Речь о Николае Байтове
Дорогие друзья и коллеги!
Вручение премии Андрея Белого Николаю Байтову – большая радость для всех любящих этого единственного в своем роде автора. Мы чествуем Байтова как автора сборника «Думай, что говоришь», составленного из рассказов, написанных за многие годы, ставших классикой современной новелистики, – но могли бы, в ином случае, говорить о Байтове-поэте, Байтове-литературном организаторе, Байтове-художнике, Байтове-издателе (совместно с Александром Барашом) легендарного московского самиздатского журнала «Эпсилон-салон»… Впрочем, даже и в рамках прозы Николай Байтов многогранен и неуловим. В то же время его творчество на каком-то следующем уровне концептуально целостно. Впрочем, само понятие «концептуальная целостность» в отношении Байтова предстает оксюмороном.
В свое время в одноименном эссе Байтов предложил понятие «эстетика не-Х». Он формулирует особенности некоего весьма трудно определимого способа культурного поведения «Х», которое характеризуется, к примеру, «внятностью». Напротив, декларируемая Байтовым «эстетика не=Х» характеризуется неуверенностью и эклектизмом. Иными словами, перед нами программа антиконцептуального – неуловимого, неопределимого в конечных терминах – типа творчества. Занимательно, что, став своего рода «маркой» Байтова (т. е. концептуализировавшись, пусть и на метауровне второго порядка), «эстетика не-Х» немедленно была опровергнута самим писателем: в книге Владислава Кулакова «Постфактум» приводятся фрагменты байтовского письма к нему: «Что касается “Эстетики не-Х”, то я не перестаю удивляться, что она до сих пор производит впечатление на людей… Наверное, потому, что она написана “со страстью”. И все принимают ее за мое credo. Однако это не так: хотя она действительно имеет какое-то отношение к моему credo, но не совсем с ним совпадает. А страсть почти вся симулирована (причем, на мой сегодняшний вкус, – симулирована топорно: выпирают чрезмерности, которые сразу выдают искусственность, деланность интонации)…» И далее: «Сегодня у меня “не-Х” превратилась бы в протест против дискурсивности вообще». Мы видим, что антидискурсивный манифест, приобретший в глазах компетентного читателя дискурсивный характер, тут же отметается, переадресовываясь «автору-штрих», некоему трудноуловимому, но отделенному от автора персонажу.

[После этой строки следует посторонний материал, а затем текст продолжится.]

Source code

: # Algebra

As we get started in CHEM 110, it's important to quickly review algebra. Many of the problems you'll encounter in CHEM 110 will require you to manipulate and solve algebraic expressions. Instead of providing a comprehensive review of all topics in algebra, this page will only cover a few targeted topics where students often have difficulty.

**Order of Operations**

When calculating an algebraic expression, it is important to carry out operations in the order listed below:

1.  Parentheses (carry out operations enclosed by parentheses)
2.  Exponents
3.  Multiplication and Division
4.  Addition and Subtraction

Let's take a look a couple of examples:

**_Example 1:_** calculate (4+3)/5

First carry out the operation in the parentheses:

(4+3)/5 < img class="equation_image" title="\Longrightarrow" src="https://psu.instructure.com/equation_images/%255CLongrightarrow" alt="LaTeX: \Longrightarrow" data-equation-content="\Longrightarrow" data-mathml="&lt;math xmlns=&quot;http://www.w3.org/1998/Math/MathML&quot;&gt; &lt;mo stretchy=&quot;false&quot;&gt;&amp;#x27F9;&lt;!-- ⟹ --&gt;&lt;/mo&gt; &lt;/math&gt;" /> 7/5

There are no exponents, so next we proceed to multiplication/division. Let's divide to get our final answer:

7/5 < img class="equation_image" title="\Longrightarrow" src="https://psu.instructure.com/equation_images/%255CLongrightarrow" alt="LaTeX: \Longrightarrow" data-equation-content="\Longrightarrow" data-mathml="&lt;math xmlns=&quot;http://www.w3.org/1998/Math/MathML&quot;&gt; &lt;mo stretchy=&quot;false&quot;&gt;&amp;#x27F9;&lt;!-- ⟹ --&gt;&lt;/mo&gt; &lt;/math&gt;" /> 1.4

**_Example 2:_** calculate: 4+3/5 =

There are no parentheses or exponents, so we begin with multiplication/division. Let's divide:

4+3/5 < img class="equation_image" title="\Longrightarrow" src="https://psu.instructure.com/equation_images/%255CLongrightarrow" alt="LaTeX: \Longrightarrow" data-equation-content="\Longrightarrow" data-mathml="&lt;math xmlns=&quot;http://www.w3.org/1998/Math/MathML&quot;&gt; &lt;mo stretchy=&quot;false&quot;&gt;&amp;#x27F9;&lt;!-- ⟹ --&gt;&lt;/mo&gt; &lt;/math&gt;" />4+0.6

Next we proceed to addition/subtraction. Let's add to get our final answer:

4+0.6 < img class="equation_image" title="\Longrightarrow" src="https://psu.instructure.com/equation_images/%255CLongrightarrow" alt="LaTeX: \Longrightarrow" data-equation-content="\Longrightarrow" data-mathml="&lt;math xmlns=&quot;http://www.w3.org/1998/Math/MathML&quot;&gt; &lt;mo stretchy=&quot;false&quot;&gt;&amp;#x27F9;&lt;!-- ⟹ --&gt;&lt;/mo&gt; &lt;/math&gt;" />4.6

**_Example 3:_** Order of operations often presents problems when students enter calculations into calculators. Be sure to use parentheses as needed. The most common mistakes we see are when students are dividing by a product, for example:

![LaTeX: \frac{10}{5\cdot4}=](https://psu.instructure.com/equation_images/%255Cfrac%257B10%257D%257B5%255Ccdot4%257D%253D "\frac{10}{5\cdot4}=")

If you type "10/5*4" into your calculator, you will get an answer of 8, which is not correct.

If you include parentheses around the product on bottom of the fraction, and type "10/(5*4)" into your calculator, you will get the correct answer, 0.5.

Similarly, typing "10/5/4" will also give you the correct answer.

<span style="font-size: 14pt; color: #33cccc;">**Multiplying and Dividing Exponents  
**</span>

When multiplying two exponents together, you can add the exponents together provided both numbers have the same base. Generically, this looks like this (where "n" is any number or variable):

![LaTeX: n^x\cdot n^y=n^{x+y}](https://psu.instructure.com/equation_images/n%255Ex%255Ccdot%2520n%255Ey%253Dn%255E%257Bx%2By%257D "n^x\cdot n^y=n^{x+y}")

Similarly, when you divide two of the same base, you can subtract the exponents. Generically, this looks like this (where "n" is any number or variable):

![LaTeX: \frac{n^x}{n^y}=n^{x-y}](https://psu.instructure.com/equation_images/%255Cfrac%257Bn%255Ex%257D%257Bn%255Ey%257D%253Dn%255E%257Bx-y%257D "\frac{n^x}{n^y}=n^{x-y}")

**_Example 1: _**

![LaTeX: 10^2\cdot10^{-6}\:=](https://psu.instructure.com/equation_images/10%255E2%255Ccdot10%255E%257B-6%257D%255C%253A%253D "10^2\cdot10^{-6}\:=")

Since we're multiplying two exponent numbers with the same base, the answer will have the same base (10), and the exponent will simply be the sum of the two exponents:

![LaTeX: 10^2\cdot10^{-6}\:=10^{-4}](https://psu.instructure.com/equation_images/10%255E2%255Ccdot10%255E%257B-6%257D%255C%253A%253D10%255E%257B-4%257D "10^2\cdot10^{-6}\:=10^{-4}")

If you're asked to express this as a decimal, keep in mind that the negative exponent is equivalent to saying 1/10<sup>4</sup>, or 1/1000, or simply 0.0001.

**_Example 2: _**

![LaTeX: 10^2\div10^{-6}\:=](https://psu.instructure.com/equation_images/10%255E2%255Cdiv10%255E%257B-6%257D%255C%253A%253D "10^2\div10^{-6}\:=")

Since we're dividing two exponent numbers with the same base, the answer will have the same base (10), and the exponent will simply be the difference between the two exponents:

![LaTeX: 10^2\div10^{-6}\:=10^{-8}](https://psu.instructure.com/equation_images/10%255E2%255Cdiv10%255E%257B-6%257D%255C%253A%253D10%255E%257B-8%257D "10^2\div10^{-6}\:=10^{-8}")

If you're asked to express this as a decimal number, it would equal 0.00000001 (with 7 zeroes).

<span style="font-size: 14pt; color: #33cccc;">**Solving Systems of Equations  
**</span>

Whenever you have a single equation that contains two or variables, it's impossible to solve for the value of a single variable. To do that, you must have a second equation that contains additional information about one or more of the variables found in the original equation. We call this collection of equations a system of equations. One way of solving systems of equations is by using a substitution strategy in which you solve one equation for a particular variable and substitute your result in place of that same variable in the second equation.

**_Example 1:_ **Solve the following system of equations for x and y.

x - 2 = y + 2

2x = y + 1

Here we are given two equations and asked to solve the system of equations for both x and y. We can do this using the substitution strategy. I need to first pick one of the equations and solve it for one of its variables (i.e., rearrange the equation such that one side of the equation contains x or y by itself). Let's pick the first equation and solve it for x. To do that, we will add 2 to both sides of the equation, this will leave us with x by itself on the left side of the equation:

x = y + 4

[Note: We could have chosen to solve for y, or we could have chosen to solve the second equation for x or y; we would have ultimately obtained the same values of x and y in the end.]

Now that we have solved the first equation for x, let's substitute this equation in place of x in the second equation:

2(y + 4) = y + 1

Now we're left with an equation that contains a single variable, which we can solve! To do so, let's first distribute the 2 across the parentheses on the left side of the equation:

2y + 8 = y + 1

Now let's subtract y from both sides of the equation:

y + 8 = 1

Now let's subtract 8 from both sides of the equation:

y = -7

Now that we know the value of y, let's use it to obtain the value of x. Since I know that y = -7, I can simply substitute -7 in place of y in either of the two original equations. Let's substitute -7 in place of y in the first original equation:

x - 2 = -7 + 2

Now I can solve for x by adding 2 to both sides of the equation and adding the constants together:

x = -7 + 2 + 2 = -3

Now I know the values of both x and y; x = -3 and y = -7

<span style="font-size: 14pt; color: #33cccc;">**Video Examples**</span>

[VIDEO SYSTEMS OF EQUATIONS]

Игры с уровнями рефлексии, отчасти конкурентные с концептуалистскими, отчасти пародирующими их, составляют один из важнейших пластов байтовского творчества. При этом математический ум Байтова заставляет прочитывать его тексты, построенные на логических или иных парадоксах, на нескольких уровнях – как мистическую притчу, как притчу постмодернистскую (Байтов одно время ходил в главных претендентах на «русского Борхеса», что, конечно, неправильно, поскольку нивелирует особость и русского, и аргентинского писателей), как математическую задачу: вспоминаются такие знаменитые рассказы, как «Кошка Шрёдингера», «Фиксатор буквы», «Клетчатый суслик»… Другие тексты построены на сложных смещениях тех самых дискурсивных пластов, на проблеме языка, проблеме документа, в том числе отчуждаемого: последнюю область Байтов – часто вместе со Светой Литвак – активно разрабатывает как в своих бук-артистских и «отложенных» перформативных работах («Лесная библиотека»), в реди-мэйдах и ассамбляжах, так и в «просто прозе».
При всей постановке максимально важных, глубинных задач текстообразования (вспомним хотя бы такой принципиальный рассказ, как «Детская смертность», Байтов умеет и любит оставаться увлекательным и остроумным. Его тексты существуют одновременно и в пространстве множащихся интерпретаций, и в сфере чистого удовольствия от чтения. Нельзя не порадоваться еще раз обретением Николаем Байтовым достойной награды.